My reaction, whenever I read stuff like this great piece from Michael Hirschorn, is frustratingly simple.
It’s about trading analog dollars for digital pennies. Or, to put it another way, even if we cut out all the overhead of paper and presses and delivery trucks, we can’t pay our existing writers and editors with only our revenue from online ads.
So what’s my reaction? Up your revenue from online ads.
Maybe my reaction’s not that helpful, or maybe it’s a needed slap in the face. A wake-up call.
Newspapers need to be way more imaginative than starting with the assumption that making “a Web-based strategy profitable” must involve the fearsome numbers we see today. If you don’t like today’s numbers, change them. Newspapers need to think about how they can quadruple their online ad revenue per reader.
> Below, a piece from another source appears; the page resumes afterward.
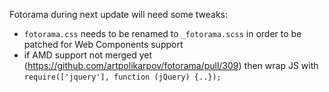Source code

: Fotorama during next update will need some tweaks:
* `fotorama.css` needs to be renamed to `_fotorama.scss` in order to be patched for Web Components support
* if AMD support not merged yet (https://github.com/artpolikarpov/fotorama/pull/309) then wrap JS with `require(['jquery'], function (jQuery) {..});`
I believe much of the answer lies in smarter advertising: make it fit the content contextually and make it fit the reader personally. These aren’t new ideas at all. They’re just important to bear in mind because, as worthwhile as Hirschorn’s piece is, it focuses its energy on the editorial side of the operation.
Which isn’t surprising at all, and that’s the point. Even in the best, most insightful posts on the future of news, writers who cut their teeth in a newspapering world in which editorial and business sat on different floors of the office still seem to forget that they really can try to reach into the business model and rejigger the numbers if they really want to.
If you can trade your analog dollars for digital dimes, after all, things don’t look so grim.
LATE UPDATE: Bringing thinking that’s a couple notches smarter, Felix Salmon begs to differ pretty seriously with Hirschorn on NYT.